Starlight - Marian Thurm

Marian Thurm - born 1952

This particular story pulled up an interesting series of thoughts.

Early 80s divorce theme appears once again.

I’m sure I’ve had the thoughts before, but at this age and in the current space of life that I’m in now, the thoughts mean a bit more and are a bit more focused.

I thoughts have to do with the feelings that my mother must have had to deal with each time we returned from my fathers house.

I remember she would ask us questions about our visit with him but at the same time, I seem to remember that she wasn’t too invasive – which is funny, because now, she can’t be more invasive when we return from his house. I suppose her curiosity now has to do with his medical problems – thoughts of what her life would have been if they remained together.

As one of two children that was exchanged on holidays and summer vacations, I was in a position where I really didn’t care too much about how each of my parents felt when we left one and visited the other. I was happy to see the new parent and sad to leave the old – and when it was time to reverse the parents, the feelings were reversed as well.

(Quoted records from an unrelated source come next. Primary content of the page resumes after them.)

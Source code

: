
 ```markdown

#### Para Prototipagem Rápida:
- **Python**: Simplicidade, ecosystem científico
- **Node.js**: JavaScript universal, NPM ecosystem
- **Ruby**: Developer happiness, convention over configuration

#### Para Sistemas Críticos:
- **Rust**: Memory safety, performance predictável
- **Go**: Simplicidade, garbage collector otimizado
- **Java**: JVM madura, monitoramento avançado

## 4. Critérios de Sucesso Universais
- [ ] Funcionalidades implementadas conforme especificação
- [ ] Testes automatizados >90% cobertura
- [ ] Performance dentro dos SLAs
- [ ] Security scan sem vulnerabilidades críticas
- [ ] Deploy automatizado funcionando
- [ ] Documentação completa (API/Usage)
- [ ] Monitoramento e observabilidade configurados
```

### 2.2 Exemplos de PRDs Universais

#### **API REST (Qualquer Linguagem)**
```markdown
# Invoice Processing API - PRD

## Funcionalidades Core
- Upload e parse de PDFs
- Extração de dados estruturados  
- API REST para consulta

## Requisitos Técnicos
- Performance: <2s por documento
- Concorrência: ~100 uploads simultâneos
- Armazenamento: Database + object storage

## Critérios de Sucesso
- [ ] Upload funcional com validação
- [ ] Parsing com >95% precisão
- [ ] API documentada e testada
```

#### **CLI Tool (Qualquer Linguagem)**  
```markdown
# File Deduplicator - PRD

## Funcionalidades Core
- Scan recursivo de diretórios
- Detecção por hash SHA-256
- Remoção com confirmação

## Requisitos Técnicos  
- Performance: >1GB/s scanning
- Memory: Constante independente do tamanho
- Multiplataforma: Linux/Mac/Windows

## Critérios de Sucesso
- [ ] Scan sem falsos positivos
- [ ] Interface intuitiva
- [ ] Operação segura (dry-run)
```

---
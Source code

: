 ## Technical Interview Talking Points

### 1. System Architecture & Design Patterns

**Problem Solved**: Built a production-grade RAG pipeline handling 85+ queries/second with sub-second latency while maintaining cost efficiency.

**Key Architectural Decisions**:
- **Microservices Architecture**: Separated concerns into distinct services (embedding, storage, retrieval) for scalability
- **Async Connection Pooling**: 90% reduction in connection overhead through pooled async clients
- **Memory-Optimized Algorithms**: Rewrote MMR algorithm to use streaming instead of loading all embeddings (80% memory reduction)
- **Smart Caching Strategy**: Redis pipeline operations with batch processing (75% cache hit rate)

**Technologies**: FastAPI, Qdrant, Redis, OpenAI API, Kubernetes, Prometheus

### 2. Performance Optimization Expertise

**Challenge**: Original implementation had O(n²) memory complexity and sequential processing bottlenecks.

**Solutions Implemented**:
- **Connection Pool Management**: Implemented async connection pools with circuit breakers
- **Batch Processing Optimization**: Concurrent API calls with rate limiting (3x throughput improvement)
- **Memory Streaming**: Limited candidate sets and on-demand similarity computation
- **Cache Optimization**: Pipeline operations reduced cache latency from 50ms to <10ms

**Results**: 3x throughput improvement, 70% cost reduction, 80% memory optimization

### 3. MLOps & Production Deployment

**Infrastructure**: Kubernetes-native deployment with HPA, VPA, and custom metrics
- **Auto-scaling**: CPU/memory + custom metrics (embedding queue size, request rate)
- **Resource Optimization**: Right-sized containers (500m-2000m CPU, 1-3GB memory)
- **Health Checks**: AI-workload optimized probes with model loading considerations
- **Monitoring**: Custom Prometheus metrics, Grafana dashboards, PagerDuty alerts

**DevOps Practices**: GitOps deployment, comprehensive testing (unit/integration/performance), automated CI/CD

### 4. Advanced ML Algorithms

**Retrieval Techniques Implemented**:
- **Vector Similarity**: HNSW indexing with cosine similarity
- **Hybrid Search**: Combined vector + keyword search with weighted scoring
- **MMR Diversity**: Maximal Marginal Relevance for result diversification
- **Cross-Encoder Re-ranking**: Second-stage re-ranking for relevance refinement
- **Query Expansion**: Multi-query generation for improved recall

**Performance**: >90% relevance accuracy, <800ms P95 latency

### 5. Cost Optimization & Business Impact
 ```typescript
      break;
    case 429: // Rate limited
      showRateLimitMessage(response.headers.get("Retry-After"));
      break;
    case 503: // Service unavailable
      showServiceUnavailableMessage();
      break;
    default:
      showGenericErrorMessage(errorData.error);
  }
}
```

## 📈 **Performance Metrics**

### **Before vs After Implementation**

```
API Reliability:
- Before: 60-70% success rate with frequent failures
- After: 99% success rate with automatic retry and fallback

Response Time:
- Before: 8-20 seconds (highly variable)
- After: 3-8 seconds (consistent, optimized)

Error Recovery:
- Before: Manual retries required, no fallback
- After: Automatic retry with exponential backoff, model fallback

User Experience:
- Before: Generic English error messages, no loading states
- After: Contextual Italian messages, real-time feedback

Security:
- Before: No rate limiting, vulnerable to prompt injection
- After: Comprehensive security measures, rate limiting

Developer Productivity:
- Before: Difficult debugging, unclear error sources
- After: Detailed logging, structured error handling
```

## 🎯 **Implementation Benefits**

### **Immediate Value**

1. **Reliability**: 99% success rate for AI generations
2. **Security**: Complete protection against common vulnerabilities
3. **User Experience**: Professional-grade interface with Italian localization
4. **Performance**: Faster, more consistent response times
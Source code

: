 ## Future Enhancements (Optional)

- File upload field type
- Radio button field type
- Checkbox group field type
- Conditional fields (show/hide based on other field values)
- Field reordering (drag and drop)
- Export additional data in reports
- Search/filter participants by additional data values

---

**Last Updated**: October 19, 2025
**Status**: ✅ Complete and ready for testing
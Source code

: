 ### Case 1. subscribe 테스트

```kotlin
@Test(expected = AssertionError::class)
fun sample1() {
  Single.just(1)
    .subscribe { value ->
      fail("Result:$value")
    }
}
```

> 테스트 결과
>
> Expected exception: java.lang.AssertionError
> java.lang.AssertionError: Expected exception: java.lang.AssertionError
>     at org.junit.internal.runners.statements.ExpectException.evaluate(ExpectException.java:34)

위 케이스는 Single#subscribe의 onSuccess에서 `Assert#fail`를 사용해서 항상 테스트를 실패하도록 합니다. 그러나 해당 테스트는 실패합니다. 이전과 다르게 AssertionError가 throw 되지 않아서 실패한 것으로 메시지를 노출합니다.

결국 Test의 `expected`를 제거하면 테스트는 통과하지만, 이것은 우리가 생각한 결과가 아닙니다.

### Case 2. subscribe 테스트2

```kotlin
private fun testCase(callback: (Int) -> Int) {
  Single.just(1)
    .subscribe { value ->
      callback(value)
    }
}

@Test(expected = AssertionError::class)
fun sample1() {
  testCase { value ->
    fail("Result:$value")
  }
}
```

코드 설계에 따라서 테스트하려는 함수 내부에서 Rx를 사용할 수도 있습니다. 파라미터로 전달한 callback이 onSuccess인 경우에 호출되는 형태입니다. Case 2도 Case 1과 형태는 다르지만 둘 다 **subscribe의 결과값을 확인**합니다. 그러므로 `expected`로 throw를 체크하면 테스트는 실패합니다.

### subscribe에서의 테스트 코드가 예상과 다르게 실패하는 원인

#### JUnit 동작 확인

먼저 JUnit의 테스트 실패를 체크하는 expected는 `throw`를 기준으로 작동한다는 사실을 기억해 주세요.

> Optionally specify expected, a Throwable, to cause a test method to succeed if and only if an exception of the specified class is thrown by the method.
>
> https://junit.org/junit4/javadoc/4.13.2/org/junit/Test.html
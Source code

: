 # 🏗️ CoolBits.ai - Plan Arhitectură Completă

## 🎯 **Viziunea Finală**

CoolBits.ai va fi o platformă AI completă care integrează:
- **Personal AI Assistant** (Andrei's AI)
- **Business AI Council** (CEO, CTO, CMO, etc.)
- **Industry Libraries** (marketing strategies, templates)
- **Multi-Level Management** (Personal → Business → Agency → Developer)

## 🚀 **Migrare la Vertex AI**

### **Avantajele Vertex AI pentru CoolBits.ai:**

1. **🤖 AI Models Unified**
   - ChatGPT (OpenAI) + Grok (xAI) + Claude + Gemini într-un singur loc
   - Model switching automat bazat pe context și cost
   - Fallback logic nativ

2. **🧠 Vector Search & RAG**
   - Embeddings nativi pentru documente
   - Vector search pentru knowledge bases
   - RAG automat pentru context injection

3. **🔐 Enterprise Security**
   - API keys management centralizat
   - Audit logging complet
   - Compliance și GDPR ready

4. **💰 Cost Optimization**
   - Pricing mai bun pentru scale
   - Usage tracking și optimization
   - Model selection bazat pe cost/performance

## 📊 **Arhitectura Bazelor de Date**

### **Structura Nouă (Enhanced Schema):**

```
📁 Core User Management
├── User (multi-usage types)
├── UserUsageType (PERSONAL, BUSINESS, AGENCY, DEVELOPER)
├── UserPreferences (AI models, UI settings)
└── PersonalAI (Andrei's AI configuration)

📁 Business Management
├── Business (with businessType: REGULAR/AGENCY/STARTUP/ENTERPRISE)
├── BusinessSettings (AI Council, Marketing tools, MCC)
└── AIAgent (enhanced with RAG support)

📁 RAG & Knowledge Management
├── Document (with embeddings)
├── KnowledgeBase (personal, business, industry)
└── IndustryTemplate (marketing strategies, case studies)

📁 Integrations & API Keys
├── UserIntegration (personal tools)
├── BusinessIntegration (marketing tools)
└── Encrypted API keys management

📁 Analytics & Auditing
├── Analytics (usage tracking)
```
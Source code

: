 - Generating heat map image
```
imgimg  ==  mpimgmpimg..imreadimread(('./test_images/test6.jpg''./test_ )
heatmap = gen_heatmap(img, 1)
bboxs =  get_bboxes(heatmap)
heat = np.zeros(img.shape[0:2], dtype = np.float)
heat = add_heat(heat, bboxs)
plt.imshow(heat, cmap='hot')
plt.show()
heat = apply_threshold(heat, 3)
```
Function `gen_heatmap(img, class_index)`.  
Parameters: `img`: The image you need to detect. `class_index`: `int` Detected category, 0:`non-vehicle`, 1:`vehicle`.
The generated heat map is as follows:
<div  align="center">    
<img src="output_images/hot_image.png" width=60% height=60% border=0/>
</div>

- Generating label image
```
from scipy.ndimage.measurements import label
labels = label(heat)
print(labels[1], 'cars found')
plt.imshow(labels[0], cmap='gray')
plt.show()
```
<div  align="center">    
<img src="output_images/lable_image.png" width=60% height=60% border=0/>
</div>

Today though as I write this, I have the thoughts that my mother hurt much more during these exchanges than my father. I feel that my father had no feelings at all about exchanging us with our mom. He could just go back to work and not worry about the extra laundry or picking us up from day camp.

So, the thoughts fall to my mother – the feelings she must have been dealing with all of those years as we were passed between the two of them. The pain of the divorce and the exchanges every several months - it almost seems like salt was thrown on the wound each time.

I just can’t imagine.

1 comment:

  1. Just read "Starlight" in The New Yorker archives, and then came across your post via google. What a lovely, but sad story. Fortunately, it seems near the end that there is potential for more sensitivity on the part of the boys as they mature--kind of like how you are now able to empathize what your mother must have felt.